§ **WORK INSTRUCTION**
Give back each line of the data exactly as it reads, minus the pictures.

Stored data entries:
☆ ☆ ☆ ☆

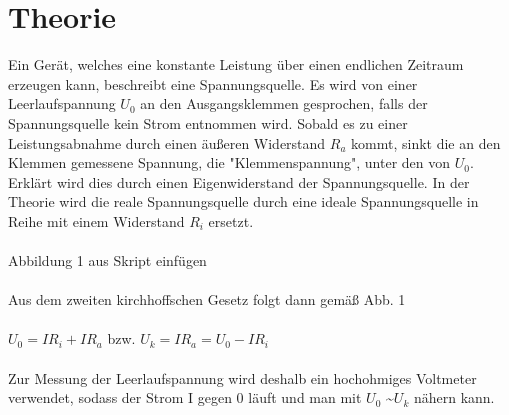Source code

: \section{Theorie}
\label{sec:Theorie}

Ein Gerät, welches eine konstante Leistung über
einen endlichen Zeitraum erzeugen kann, beschreibt eine Spannungsquelle. Es wird von einer Leerlaufspannung $ U_0 $
an den Ausgangsklemmen gesprochen, falls der Spannungsquelle kein Strom entnommen wird.
Sobald es zu einer Leistungsabnahme durch einen äußeren Widerstand $ R_a $ kommt,
sinkt die an den Klemmen gemessene Spannung, die "Klemmenspannung", unter den von $ U_0 $. Erklärt wird
dies durch einen Eigenwiderstand der Spannungsquelle. In der Theorie wird die reale
Spannungsquelle durch eine ideale Spannungsquelle in Reihe mit einem Widerstand $ R_i$
ersetzt.
\\
\\
{\huge Abbildung 1 aus Skript einfügen}
\\
\\
Aus dem zweiten kirchhoffschen Gesetz folgt dann gemäß Abb. 1
\\
\\
$ U_0 = I R_i + I R_a $ bzw. $ U_k = I R_a = U_0-IR_i$
\\
\\
Zur Messung der Leerlaufspannung wird deshalb ein hochohmiges Voltmeter verwendet,
sodass der Strom I gegen 0 läuft und man mit $ U_0 $ \textasciitilde $U_k$ nähern kann.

☆ ☆ ☆ ☆

§ **TASK RESULT**
Source code

: \section{Theorie}
\label{sec:Theorie}

Ein Gerät, welches eine konstante Leistung über
einen endlichen Zeitraum erzeugen kann, beschreibt eine Spannungsquelle. Es wird von einer Leerlaufspannung $ U_0 $
an den Ausgangsklemmen gesprochen, falls der Spannungsquelle kein Strom entnommen wird.
Sobald es zu einer Leistungsabnahme durch einen äußeren Widerstand $ R_a $ kommt,
sinkt die an den Klemmen gemessene Spannung, die "Klemmenspannung", unter den von $ U_0 $. Erklärt wird
dies durch einen Eigenwiderstand der Spannungsquelle. In der Theorie wird die reale
Spannungsquelle durch eine ideale Spannungsquelle in Reihe mit einem Widerstand $ R_i$
ersetzt.
\\
\\
{\huge Abbildung 1 aus Skript einfügen}
\\
\\
Aus dem zweiten kirchhoffschen Gesetz folgt dann gemäß Abb. 1
\\
\\
$ U_0 = I R_i + I R_a $ bzw. $ U_k = I R_a = U_0-IR_i$
\\
\\
Zur Messung der Leerlaufspannung wird deshalb ein hochohmiges Voltmeter verwendet,
sodass der Strom I gegen 0 läuft und man mit $ U_0 $ \textasciitilde $U_k$ nähern kann.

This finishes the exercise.